When they’d reached a suitable position, Turgenev called a halt. The two prisoners were then removed from their horses and bent into C shapes, with the ropes leading from their necks being tied to their ankles. Turgenev and Mokrenko led four other men forward, leaving Natalya, Babin, Timashuk, and the wounded Shukhov to guard the horses and the prisoners.
There was a small snow-covered hill—or perhaps a snowdrift with delusions of grandeur—behind which the men with the lieutenant sheltered while he and the sergeant scoped out the encampment, perhaps one hundred arshini away. That consisted of half a dozen buildings, all of them made of logs, and two of them, at least, inhabitable and, based on heat shimmer above chimneys, apparently inhabited. In a fenced snowfield, a couple of dozen more of those marvelous horses hooved their way through the snow to eat the grass beneath.
“Fucking rabble,” Mokrenko said.
“What was that, Sergeant?” the lieutenant asked.
“Was I speaking aloud? Shit, sir, I thought I was just thinking it. But look, sir; there’s smoke coming from two chimneys. There are people there, but no guards. Even if there are only two of them, as our prisoners said, one of them should be on guard. So, yes, fucking rabble.”
“Yes, rabble,” the lieutenant agreed. “Unfortunately, they’re rabble with fourteen women and girls as hostage. What do you want to bet they’ve got two or three with them in one of those buildings, for obvious reasons, while the others are locked up in the other one? Do we want to risk the females?”
“Not if we can avoid it, sir, no.”
“Then… we need to entice them outside. Who are the best two shots among us?”
“Myself and Lavin.”
“Not counting you.”
“Lavin and… oh, Koslov, I suppose.”
“Okay, leave those two with me. Go back and mount up everyone else. Keep dressed like the train robbers. Come riding in—put Natalya on display like a great prize—and entice the two remaining out. Koslov, Lavin, and I will then shoot them, once they’re away from the women.”
“I kind of like that idea, sir. How much time for you to get ready?”
“We’ll be ready in a couple of minutes. We’ll be right here, so make sure that you and the rest are not in line between us and the remaining robbers.”
“Do my best, sir.”
“I know you will. Keep your pistols where you can get at them.”

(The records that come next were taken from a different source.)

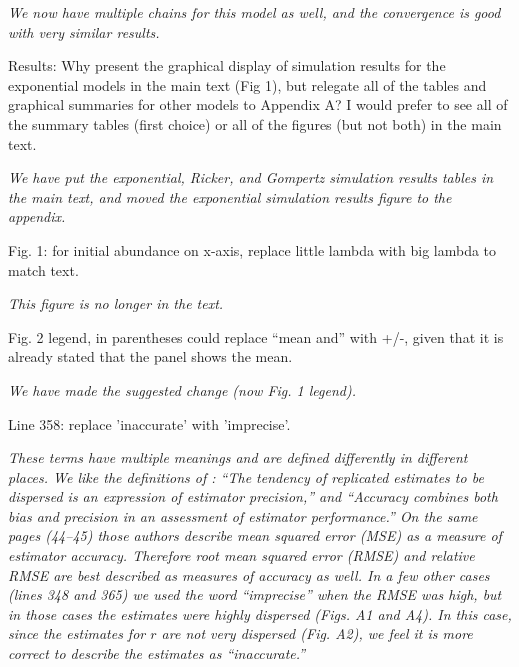 \documentclass[12pt,english]{article}
\begin{document}
\begin{spacing}{1.9}
\begin{flushleft}
\vspace{0.5cm}
\textit{We now have multiple chains for this model as well, and the convergence is good
with very similar results.}
\vspace{0.5cm}

Results: Why present the graphical display of simulation results for the
exponential models in the main text (Fig 1), but relegate all of the tables and
graphical summaries for other models to Appendix A? I would prefer to see all of
the summary tables (first choice) or all of the figures (but not both) in the
main text.

\vspace{0.5cm}
\textit{We have put the exponential, Ricker, and Gompertz simulation results tables in the 
main text, and moved the exponential simulation results figure to the appendix.}
\vspace{0.5cm}

Fig. 1: for initial abundance on x-axis, replace little lambda with big lambda
to match text.

\vspace{0.5cm}
\textit{This figure is no longer in the text.}
\vspace{0.5cm}

Fig. 2 legend, in parentheses could replace ``mean and'' with +/-, given that it
is already stated that the panel shows the mean.

\vspace{0.5cm}
\textit{We have made the suggested change (now Fig. 1 legend).}
\vspace{0.5cm}

Line 358: replace 'inaccurate' with 'imprecise'.

\vspace{0.5cm}
\textit{These terms have multiple meanings and are defined differently in
different places.  We like the definitions of \citet{williams_etal:2002}:
``The tendency of replicated estimates to be dispersed is an expression
of estimator precision,'' and
``Accuracy combines both bias and precision in an assessment of estimator
performance.''  On the same pages (44--45) those authors describe mean squared error 
(MSE) as a measure of estimator accuracy.  Therefore root mean squared error (RMSE) and
relative RMSE are best described as measures of accuracy as well.  
In a few other cases (lines 348 and 365) we used the
word ``imprecise'' when the RMSE was high, but in those cases the estimates were highly dispersed
(Figs. A1 and A4).  In this case, since the estimates for $r$ are not very dispersed (Fig. A2), 
we feel it is more correct to describe
the estimates as ``inaccurate.''}
\vspace{0.5cm}


\end{flushleft}
\end{spacing}
\end{document}

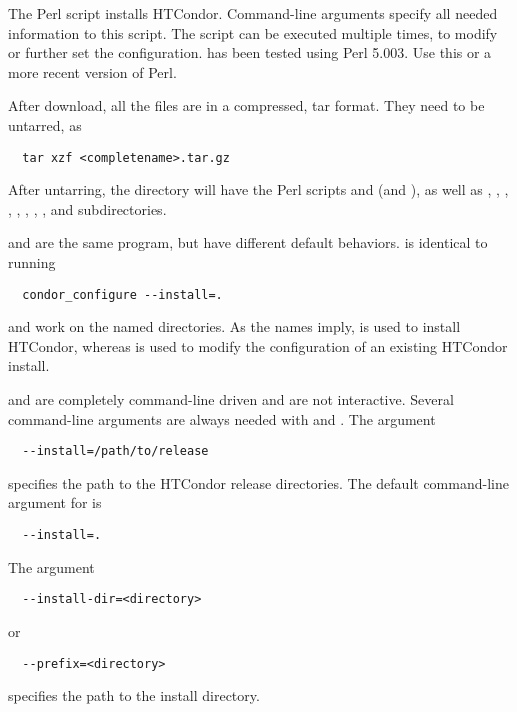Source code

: 
The Perl script  installs HTCondor.
Command-line arguments specify all needed information to this
script.  The script can be executed multiple times, to modify or further
set the configuration.   has been tested using Perl 5.003.
Use this or a more recent version of Perl.

After download, all the files are in a compressed, tar format.
They need to be untarred, as
\begin{verbatim}
  tar xzf <completename>.tar.gz
\end{verbatim}
After untarring, the directory will have the Perl scripts
 and  (and ), as well as 
, , , ,
, , , ,
 and  subdirectories.

 and  are the same program, but have
different default behaviors.   is identical to
running 
\begin{verbatim}
  condor_configure --install=.
\end{verbatim}
 and  work on the named directories.
As the names imply,  is used to
install HTCondor, whereas  is used to modify the
configuration of an existing HTCondor install.

 and  are completely command-line
driven and are not interactive.  Several command-line arguments are
always needed with  and .
The argument
\begin{verbatim}
  --install=/path/to/release
\end{verbatim}
specifies the path to the HTCondor release directories.
The default command-line argument for  is 
\begin{verbatim}
  --install=.
\end{verbatim}
The argument
\begin{verbatim}
  --install-dir=<directory>
\end{verbatim}
or
\begin{verbatim}
  --prefix=<directory>
\end{verbatim}
specifies the path to the install directory.


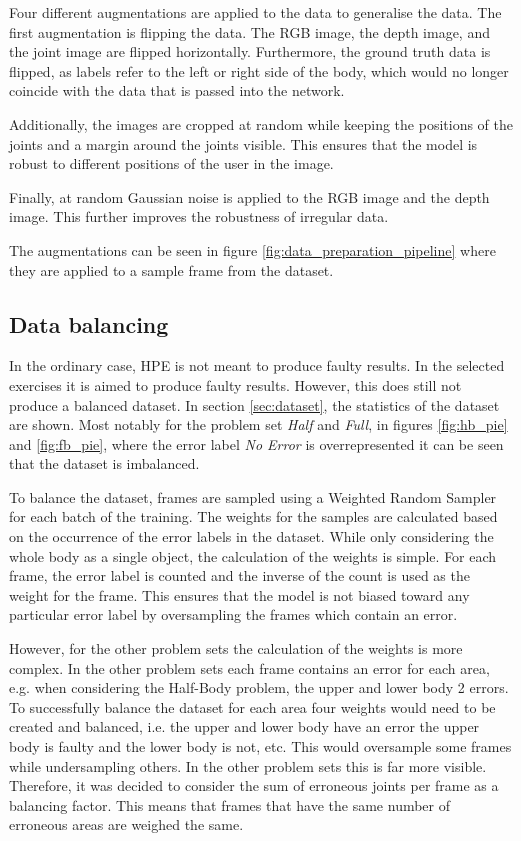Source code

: Four different augmentations are applied to the data to generalise the data. The first augmentation is flipping the data. The RGB image, the depth image, and the joint image are flipped horizontally. Furthermore, the ground truth data is flipped, as labels refer to the left or right side of the body, which would no longer coincide with the data that is passed into the network.

Additionally, the images are cropped at random while keeping the positions of the joints and a margin around the joints visible. This ensures that the model is robust to different positions of the user in the image. 

Finally, at random Gaussian noise is applied to the RGB image and the depth image. This further improves the robustness of irregular data.

The augmentations can be seen in figure \ref{fig:data_preparation_pipeline} where they are applied to a sample frame from the dataset.

\subsection{Data balancing}

In the ordinary case, HPE is not meant to produce faulty results. In the selected exercises it is aimed to produce faulty results. However, this does still not produce a balanced dataset. In section \ref{sec:dataset}, the statistics of the dataset are shown. Most notably for the problem set \textit{Half} and \textit{Full}, in figures \ref{fig:hb_pie} and \ref{fig:fb_pie}, where the error label \textit{No Error} is overrepresented it can be seen that the dataset is imbalanced.

To balance the dataset, frames are sampled using a Weighted Random Sampler for each batch of the training. The weights for the samples are calculated based on the occurrence of the error labels in the dataset. While only considering the whole body as a single object, the calculation of the weights is simple. For each frame, the error label is counted and the inverse of the count is used as the weight for the frame. This ensures that the model is not biased toward any particular error label by oversampling the frames which contain an error.

However, for the other problem sets the calculation of the weights is more complex. In the other problem sets each frame contains an error for each area, e.g. when considering the Half-Body problem, the upper and lower body 2 errors. To successfully balance the dataset for each area four weights would need to be created and balanced, i.e. the upper and lower body have an error the upper body is faulty and the lower body is not, etc. This would oversample some frames while undersampling others. In the other problem sets this is far more visible. Therefore, it was decided to consider the sum of erroneous joints per frame as a balancing factor. This means that frames that have the same number of erroneous areas are weighed the same.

“Yes, sir.” With that, keeping low, Mokrenko and the rest returned to the covered and concealed position where waited the rest of the party.
The horses weren’t loud and the snow and trees tended to muffle what sound there was. Mokrenko expected this, and so came in with Shukhov, disguised but otherwise prominently in front, bent but showing a bloody bandage around his midriff. Behind him rode Mokrenko, himself, leading a horse on which was perched Natalya, with her hands behind her. She wasn’t tied but, rather, had an unsecured coil of rope loose around them. Only one sleigh had been taken and the four remaining men of Strat Recon led only a few of the available horses.

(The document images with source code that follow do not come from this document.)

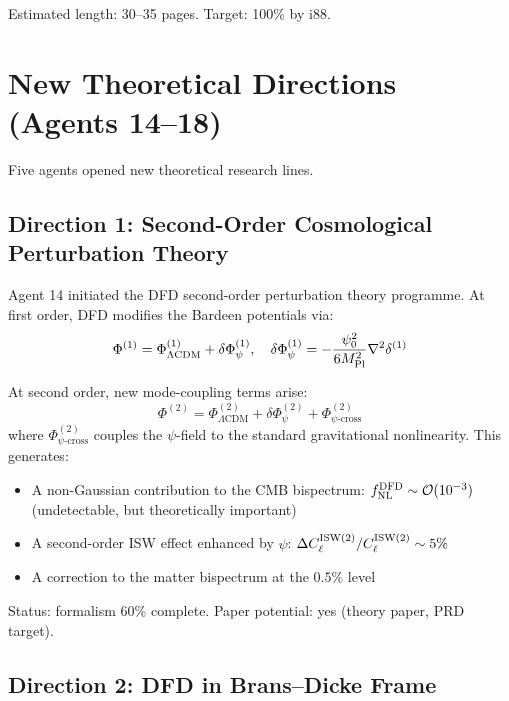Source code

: \documentclass[11pt,a4paper]{article}
\begin{document}
Estimated length: 30--35 pages. Target: 100\% by i88.

\section{New Theoretical Directions (Agents 14--18)}

Five agents opened new theoretical research lines.

\subsection{Direction 1: Second-Order Cosmological Perturbation Theory}

Agent 14 initiated the DFD second-order perturbation theory programme. At first order, DFD modifies the Bardeen potentials via:
\begin{equation}
\Phi^{(1)} = \Phi^{(1)}_{\Lambda\text{CDM}} + \delta\Phi^{(1)}_\psi, \quad \delta\Phi^{(1)}_\psi = -\frac{\psi_0^2}{6 M_{\rm Pl}^2} \nabla^2 \delta^{(1)}
\end{equation}

At second order, new mode-coupling terms arise:
\begin{equation}
\Phi^{(2)} = \Phi^{(2)}_{\Lambda\text{CDM}} + \delta\Phi^{(2)}_\psi + \Phi^{(2)}_{\psi\text{-cross}}
\end{equation}
where $\Phi^{(2)}_{\psi\text{-cross}}$ couples the $\psi$-field to the standard gravitational nonlinearity. This generates:
\begin{itemize}[nosep]
\item A non-Gaussian contribution to the CMB bispectrum: $f_{\rm NL}^{\rm DFD} \sim \mathcal{O}(10^{-3})$ (undetectable, but theoretically important)
\item A second-order ISW effect enhanced by $\psi$: $\Delta C_\ell^{\rm ISW(2)} / C_\ell^{\rm ISW(2)} \sim 5\%$
\item A correction to the matter bispectrum at the $0.5\%$ level
\end{itemize}

Status: formalism 60\% complete. Paper potential: yes (theory paper, PRD target).

\subsection{Direction 2: DFD in Brans--Dicke Frame}
\end{document}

On the way, Mokrenko passed them by where the lieutenant, Goat, and Lavin hid behind the snowdrift with delusions of grandeur. He’d already explained about leaving the three a clear field of fire.

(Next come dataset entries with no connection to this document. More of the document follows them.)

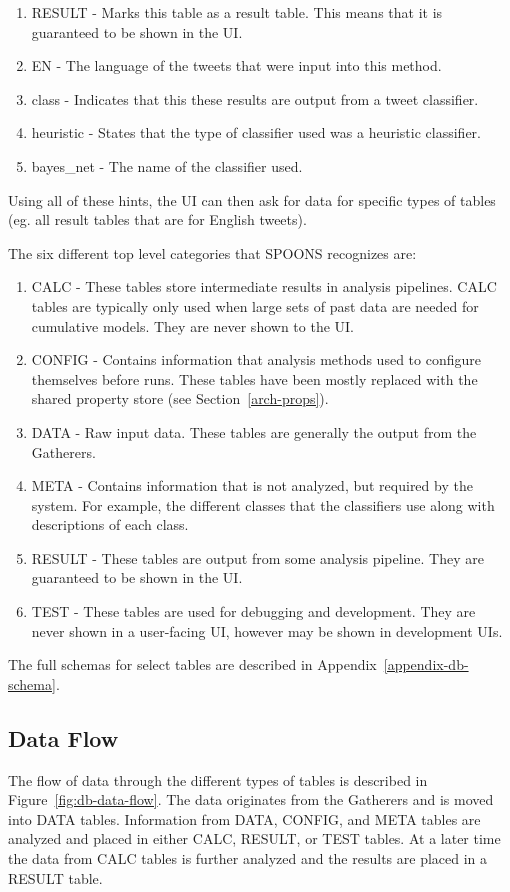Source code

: \documentclass[12pt]{ucthesis}
\begin{document}
\begin{enumerate}
   \item RESULT - Marks this table as a result table. This means that it is guaranteed to be shown in the UI.
   \item EN - The language of the tweets that were input into this method.
   \item class - Indicates that this these results are output from a tweet classifier.
   \item heuristic - States that the type of classifier used was a heuristic classifier.
   \item bayes\_net - The name of the classifier used.
\end{enumerate}

Using all of these hints, the UI can then ask for data for specific types of tables (eg. all result tables that are for English tweets).

The six different top level categories that SPOONS recognizes are:

\begin{enumerate}
   \item CALC - These tables store intermediate results in analysis pipelines. CALC tables are typically only used when large sets of past data are needed for cumulative models. They are never shown to the UI.
   \item CONFIG - Contains information that analysis methods used to configure themselves before runs. These tables have been mostly replaced with the shared property store (see Section~\ref{arch-props}).
   \item DATA - Raw input data. These tables are generally the output from the Gatherers.
   \item META - Contains information that is not analyzed, but required by the system. For example, the different classes that the classifiers use along with descriptions of each class.
   \item RESULT - These tables are output from some analysis pipeline. They are guaranteed to be shown in the UI.
   \item TEST - These tables are used for debugging and development. They are never shown in a user-facing UI, however may be shown in development UIs.
\end{enumerate}

The full schemas for select tables are described in Appendix~\ref{appendix-db-schema}.

\subsection{Data Flow}
\label{arch-database-data-flow}
The flow of data through the different types of tables is described in Figure~\ref{fig:db-data-flow}.
The data originates from the Gatherers and is moved into DATA tables. Information from
DATA, CONFIG, and META tables are analyzed and placed in either CALC, RESULT, or TEST tables.
At a later time the data from CALC tables is further analyzed and the results are placed in a RESULT table.
\end{document}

Some things, thought the sergeant, are just too easy. Fucking rabble.
On cue, two men came out, only one of them armed and the other doing up his trousers with both hands. The armed one observed, “It went badly, this time, eh? Well, I warned the chief, more than once…”
Three shots rang out in an instant, their bark preceded by the sharp snaps of near-passing thirty caliber bullets. Two hit the armed man, one in the belly, one in the chest, laying him flat on the ground, lifeless and oozing bright blood onto the white snow. The other, Mr. Just-Got-Finished-With-A-Girl, as Mokrenko mentally dubbed him, was not so lucky. He took one in the throat, causing him to clutch it, hopelessly and helplessly, while blood gushed out. In mere moments, though, he, too, lay lifeless on the snow.